*Goal of the exercise*: How many lines of the data include the string "está"? State that number alone.

*** Record extracts

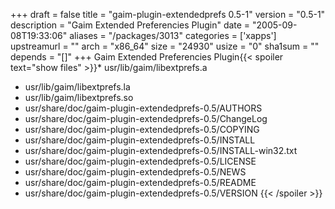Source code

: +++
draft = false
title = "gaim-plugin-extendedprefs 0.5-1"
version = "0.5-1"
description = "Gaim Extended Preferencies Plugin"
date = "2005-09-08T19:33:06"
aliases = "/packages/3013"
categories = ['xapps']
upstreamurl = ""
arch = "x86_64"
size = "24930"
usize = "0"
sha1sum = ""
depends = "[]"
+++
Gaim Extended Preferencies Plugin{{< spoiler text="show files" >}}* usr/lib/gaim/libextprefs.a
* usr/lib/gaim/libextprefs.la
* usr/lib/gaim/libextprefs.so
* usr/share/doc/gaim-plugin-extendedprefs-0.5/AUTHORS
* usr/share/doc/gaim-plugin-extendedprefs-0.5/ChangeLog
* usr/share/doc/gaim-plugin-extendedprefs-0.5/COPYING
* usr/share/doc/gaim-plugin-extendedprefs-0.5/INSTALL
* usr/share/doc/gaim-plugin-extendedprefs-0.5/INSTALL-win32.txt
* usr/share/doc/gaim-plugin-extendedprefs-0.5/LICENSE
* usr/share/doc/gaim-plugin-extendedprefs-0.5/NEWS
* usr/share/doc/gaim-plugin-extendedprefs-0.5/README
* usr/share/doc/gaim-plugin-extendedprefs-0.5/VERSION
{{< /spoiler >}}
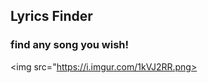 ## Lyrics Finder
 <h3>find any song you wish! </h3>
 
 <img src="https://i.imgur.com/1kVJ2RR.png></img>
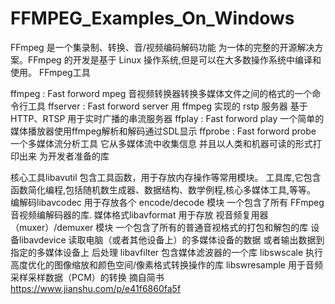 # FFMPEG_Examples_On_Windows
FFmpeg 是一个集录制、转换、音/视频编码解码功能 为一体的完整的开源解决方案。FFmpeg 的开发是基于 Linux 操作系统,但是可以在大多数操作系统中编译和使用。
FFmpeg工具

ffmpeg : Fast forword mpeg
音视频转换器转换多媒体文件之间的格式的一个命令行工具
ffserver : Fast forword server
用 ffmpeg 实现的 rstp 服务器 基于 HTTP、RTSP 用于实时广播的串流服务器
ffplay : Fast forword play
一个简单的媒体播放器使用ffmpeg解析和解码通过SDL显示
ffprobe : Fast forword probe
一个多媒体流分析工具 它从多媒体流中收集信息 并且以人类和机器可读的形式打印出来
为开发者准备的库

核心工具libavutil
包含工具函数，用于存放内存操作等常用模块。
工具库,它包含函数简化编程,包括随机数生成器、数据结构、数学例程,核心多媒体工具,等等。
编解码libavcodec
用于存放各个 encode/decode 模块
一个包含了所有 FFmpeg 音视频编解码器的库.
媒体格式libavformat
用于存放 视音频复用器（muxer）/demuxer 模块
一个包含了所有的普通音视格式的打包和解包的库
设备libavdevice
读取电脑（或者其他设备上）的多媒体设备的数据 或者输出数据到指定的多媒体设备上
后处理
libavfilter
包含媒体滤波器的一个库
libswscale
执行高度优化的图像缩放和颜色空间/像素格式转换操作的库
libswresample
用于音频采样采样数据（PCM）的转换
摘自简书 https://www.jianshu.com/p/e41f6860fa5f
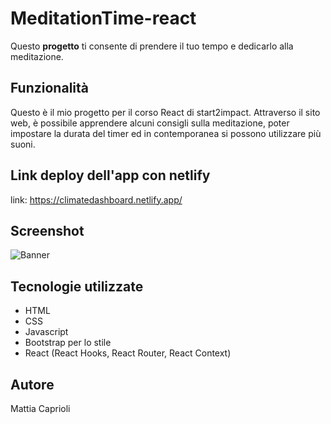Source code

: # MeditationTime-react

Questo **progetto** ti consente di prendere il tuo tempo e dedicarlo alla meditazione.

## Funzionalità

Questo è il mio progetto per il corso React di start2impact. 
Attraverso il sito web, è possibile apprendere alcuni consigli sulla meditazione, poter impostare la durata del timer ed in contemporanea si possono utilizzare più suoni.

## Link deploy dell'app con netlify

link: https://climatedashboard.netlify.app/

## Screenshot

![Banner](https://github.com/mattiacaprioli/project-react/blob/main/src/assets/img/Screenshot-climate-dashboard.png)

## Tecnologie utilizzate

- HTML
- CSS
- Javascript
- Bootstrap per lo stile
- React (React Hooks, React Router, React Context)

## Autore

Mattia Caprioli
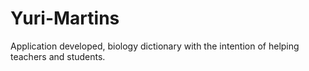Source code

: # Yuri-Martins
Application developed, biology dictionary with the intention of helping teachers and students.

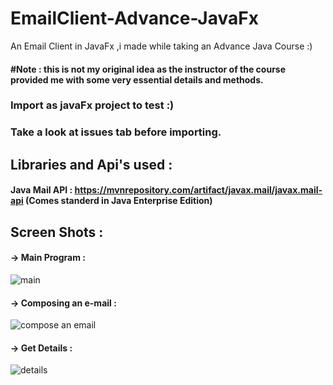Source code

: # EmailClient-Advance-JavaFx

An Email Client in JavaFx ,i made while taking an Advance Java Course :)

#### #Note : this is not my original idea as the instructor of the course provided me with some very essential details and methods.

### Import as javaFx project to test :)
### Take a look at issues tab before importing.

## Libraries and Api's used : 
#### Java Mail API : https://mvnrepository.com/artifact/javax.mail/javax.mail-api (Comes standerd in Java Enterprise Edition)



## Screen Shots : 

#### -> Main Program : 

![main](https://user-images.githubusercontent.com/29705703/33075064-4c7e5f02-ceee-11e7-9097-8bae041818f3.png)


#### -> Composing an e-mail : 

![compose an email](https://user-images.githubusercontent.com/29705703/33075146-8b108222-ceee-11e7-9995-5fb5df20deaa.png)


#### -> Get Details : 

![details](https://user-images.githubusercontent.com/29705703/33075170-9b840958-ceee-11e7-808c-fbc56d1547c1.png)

******
*** Record extracts

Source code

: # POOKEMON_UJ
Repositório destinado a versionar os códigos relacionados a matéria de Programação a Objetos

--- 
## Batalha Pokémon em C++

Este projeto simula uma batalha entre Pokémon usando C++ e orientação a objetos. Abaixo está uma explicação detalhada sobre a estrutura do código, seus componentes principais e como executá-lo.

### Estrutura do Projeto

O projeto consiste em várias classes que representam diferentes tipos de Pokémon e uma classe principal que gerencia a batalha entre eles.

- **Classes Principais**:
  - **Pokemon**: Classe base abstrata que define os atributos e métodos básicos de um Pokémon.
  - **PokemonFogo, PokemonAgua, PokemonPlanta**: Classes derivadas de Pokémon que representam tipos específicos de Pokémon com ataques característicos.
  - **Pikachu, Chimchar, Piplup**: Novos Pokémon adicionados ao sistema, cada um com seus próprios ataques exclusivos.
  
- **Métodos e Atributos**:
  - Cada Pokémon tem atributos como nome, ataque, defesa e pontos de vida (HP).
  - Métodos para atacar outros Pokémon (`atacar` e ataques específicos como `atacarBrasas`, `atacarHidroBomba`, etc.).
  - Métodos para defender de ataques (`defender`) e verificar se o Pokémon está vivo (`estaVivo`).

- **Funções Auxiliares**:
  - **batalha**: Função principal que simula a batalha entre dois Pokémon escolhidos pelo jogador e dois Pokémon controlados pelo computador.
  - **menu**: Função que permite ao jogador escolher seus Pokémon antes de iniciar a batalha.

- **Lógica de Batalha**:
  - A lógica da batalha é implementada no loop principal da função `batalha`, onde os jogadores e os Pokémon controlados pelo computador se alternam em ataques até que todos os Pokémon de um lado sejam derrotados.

******

*Written reply*: 2